◆ **Work instruction**: Leave out the images and return all the data word for word.
====================
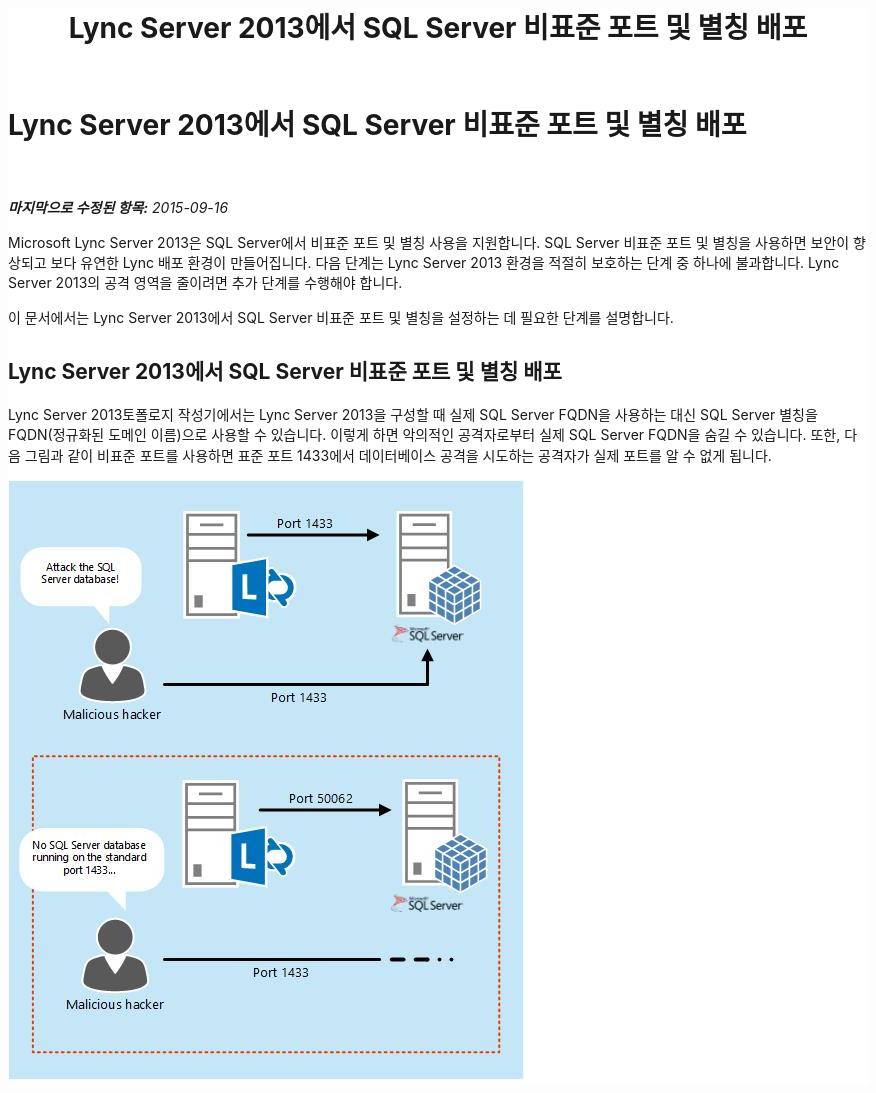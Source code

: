 ﻿---
title: Lync Server 2013에서 SQL Server 비표준 포트 및 별칭 배포
TOCTitle: Lync Server 2013에서 SQL Server 비표준 포트 및 별칭 배포
ms:assetid: 2da92c1f-250e-407a-8651-fb2aec76aeb0
ms:mtpsurl: https://technet.microsoft.com/ko-kr/library/Dn776290(v=OCS.15)
ms:contentKeyID: 62634501
ms.date: 09/16/2015
mtps_version: v=OCS.15
ms.translationtype: HT
---

# Lync Server 2013에서 SQL Server 비표준 포트 및 별칭 배포

 

_**마지막으로 수정된 항목:** 2015-09-16_

Microsoft Lync Server 2013은 SQL Server에서 비표준 포트 및 별칭 사용을 지원합니다. SQL Server 비표준 포트 및 별칭을 사용하면 보안이 향상되고 보다 유연한 Lync 배포 환경이 만들어집니다. 다음 단계는 Lync Server 2013 환경을 적절히 보호하는 단계 중 하나에 불과합니다. Lync Server 2013의 공격 영역을 줄이려면 추가 단계를 수행해야 합니다.

이 문서에서는 Lync Server 2013에서 SQL Server 비표준 포트 및 별칭을 설정하는 데 필요한 단계를 설명합니다.

## Lync Server 2013에서 SQL Server 비표준 포트 및 별칭 배포

Lync Server 2013토폴로지 작성기에서는 Lync Server 2013을 구성할 때 실제 SQL Server FQDN을 사용하는 대신 SQL Server 별칭을 FQDN(정규화된 도메인 이름)으로 사용할 수 있습니다. 이렇게 하면 악의적인 공격자로부터 실제 SQL Server FQDN을 숨길 수 있습니다. 또한, 다음 그림과 같이 비표준 포트를 사용하면 표준 포트 1433에서 데이터베이스 공격을 시도하는 공격자가 실제 포트를 알 수 없게 됩니다.

![해커가 공격할 포트 번호를 알지 못합니다.](images/Dn776290.2f3923e0-2bdc-416b-a66b-bf56599eb14e(OCS.15).jpg "해커가 공격할 포트 번호를 알지 못합니다.")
====================
◆ **Your response**:
Source code

: ﻿---
title: Lync Server 2013에서 SQL Server 비표준 포트 및 별칭 배포
TOCTitle: Lync Server 2013에서 SQL Server 비표준 포트 및 별칭 배포
ms:assetid: 2da92c1f-250e-407a-8651-fb2aec76aeb0
ms:mtpsurl: https://technet.microsoft.com/ko-kr/library/Dn776290(v=OCS.15)
ms:contentKeyID: 62634501
ms.date: 09/16/2015
mtps_version: v=OCS.15
ms.translationtype: HT
---

# Lync Server 2013에서 SQL Server 비표준 포트 및 별칭 배포

 

_**마지막으로 수정된 항목:** 2015-09-16_

Microsoft Lync Server 2013은 SQL Server에서 비표준 포트 및 별칭 사용을 지원합니다. SQL Server 비표준 포트 및 별칭을 사용하면 보안이 향상되고 보다 유연한 Lync 배포 환경이 만들어집니다. 다음 단계는 Lync Server 2013 환경을 적절히 보호하는 단계 중 하나에 불과합니다. Lync Server 2013의 공격 영역을 줄이려면 추가 단계를 수행해야 합니다.

이 문서에서는 Lync Server 2013에서 SQL Server 비표준 포트 및 별칭을 설정하는 데 필요한 단계를 설명합니다.

## Lync Server 2013에서 SQL Server 비표준 포트 및 별칭 배포

Lync Server 2013토폴로지 작성기에서는 Lync Server 2013을 구성할 때 실제 SQL Server FQDN을 사용하는 대신 SQL Server 별칭을 FQDN(정규화된 도메인 이름)으로 사용할 수 있습니다. 이렇게 하면 악의적인 공격자로부터 실제 SQL Server FQDN을 숨길 수 있습니다. 또한, 다음 그림과 같이 비표준 포트를 사용하면 표준 포트 1433에서 데이터베이스 공격을 시도하는 공격자가 실제 포트를 알 수 없게 됩니다.

![해커가 공격할 포트 번호를 알지 못합니다.](images/Dn776290.2f3923e0-2bdc-416b-a66b-bf56599eb14e(OCS.15).jpg "해커가 공격할 포트 번호를 알지 못합니다.")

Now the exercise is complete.